Because of the diversity of possible realities, choice plays an important role in what theories we accept. This leads Feyerabend to criticize those who impose their own view of what is real and desirable, regardless of the views and wishes of others. "Entire communities are displaced, their ways of life destroyed [...] they are unhappy, they protest, even revolt-- but this does not count. It is not as 'real' as the fact projected by an 'objective' economic science. [...] I suggest that we argue from the 'subjective', 'irrational', idiosyncratic kind of life we are in sympathy with, to what is to be regarded as real.[...this] is not motivated by a contempt for science but by the wish to subject it-- this product of relatively free agents-- to the judgement of other free agents, instead of being frightened by a petrified version of it." Here Feyerabend defends what he calls ‘Aristotle's principle’, which states that what counts as real depends on what kind of life we want to live, i.e., we can choose to live in a world that makes sense to us.

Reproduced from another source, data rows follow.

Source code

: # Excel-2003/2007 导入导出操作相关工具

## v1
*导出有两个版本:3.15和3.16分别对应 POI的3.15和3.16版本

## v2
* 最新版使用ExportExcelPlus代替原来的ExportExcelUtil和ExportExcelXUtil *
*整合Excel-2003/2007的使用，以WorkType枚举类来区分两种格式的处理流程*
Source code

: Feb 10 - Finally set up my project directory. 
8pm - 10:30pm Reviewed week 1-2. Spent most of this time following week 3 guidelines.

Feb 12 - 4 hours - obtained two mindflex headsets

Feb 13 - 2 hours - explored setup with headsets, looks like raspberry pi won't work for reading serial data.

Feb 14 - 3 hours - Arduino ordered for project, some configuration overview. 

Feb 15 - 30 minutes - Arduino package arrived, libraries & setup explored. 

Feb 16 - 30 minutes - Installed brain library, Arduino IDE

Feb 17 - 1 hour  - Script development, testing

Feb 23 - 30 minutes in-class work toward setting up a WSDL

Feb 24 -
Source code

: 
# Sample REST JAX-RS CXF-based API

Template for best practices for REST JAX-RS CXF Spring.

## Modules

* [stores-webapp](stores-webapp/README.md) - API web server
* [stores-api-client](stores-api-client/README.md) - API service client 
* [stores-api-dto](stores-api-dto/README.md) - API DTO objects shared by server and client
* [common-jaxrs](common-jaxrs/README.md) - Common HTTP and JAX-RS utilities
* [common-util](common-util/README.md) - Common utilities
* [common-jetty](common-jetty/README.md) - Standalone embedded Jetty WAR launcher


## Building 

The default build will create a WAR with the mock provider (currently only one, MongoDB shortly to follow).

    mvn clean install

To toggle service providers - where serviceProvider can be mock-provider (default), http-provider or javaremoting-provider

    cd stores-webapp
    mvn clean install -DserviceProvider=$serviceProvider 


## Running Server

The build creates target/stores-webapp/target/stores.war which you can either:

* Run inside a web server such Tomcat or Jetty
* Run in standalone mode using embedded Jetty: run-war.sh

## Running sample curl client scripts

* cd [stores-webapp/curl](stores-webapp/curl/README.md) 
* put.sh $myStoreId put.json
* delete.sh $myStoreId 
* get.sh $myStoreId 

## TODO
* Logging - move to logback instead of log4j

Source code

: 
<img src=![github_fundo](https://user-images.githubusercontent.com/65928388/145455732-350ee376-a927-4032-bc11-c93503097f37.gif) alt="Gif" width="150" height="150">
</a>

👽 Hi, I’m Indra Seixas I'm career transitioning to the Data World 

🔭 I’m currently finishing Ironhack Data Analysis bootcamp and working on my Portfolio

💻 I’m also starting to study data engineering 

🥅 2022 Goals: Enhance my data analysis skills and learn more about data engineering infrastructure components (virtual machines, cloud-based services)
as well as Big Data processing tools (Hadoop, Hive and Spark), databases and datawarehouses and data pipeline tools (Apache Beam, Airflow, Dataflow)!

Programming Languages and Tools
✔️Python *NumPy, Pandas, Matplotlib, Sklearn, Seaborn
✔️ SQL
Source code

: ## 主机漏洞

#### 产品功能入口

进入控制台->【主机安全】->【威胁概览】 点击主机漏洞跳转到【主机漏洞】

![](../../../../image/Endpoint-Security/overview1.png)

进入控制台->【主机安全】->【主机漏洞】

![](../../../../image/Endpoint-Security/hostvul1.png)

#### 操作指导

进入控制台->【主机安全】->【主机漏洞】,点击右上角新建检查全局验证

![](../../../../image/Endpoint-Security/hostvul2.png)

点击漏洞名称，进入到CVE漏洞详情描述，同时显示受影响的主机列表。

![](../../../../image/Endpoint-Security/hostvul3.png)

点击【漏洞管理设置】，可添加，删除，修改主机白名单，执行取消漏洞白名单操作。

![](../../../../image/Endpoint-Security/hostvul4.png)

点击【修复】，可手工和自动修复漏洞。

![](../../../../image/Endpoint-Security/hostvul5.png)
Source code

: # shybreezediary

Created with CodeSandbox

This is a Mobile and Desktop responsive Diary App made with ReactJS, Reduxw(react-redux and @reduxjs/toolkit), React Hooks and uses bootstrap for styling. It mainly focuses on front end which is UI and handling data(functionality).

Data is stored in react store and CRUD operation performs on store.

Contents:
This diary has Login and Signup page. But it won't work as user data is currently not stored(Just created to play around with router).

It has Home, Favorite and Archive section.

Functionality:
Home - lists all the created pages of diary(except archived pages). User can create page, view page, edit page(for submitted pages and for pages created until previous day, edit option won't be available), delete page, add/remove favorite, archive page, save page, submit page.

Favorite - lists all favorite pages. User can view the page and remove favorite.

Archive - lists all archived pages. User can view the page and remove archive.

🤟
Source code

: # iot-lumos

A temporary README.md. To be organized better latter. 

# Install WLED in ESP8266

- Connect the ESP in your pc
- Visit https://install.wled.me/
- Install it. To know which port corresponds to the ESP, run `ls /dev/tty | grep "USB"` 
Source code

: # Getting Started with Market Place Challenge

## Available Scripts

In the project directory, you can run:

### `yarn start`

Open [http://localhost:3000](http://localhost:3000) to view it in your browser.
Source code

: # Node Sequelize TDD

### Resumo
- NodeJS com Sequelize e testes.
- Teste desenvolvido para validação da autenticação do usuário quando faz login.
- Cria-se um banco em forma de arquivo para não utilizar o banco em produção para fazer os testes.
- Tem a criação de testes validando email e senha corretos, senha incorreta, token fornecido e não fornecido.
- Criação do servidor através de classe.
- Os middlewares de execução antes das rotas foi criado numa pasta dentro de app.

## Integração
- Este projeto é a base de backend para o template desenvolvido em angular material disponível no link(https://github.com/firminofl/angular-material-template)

The open, changeable and ambiguous nature of Being is an empowering aspect of Conquest of Abundance. "...there is good sense in saying that every culture can in principle be any culture [...] scientific nature, too, is partly comprehensible, partly nonsensical; it can be extended, changed, supplemented with new ideas, habits, pieces of culture thus bringing to light others and perhaps more gentle aspects of Nature and, with that, of ourselves. Here progressive artists can play an important role. Rationalists -- and that includes many scientists and philosophers-- like to nail things down. They are confused by change and cannot tolerate ambiguity. But poets, painters, musicians cherish ambiguous words, puzzling designs, nonsensical movements, all instruments which are needed to dissolve the apparently so rigid and objective nature of scientists, to replace it by useful and changing appearances or artifacts and in this way to give us a feeling for the enormous and largely unfathomable powers that surround us."

==Scholarly reception==
Conquest of Abundance was generally well-received and has been influential in contemporary debates about science and values.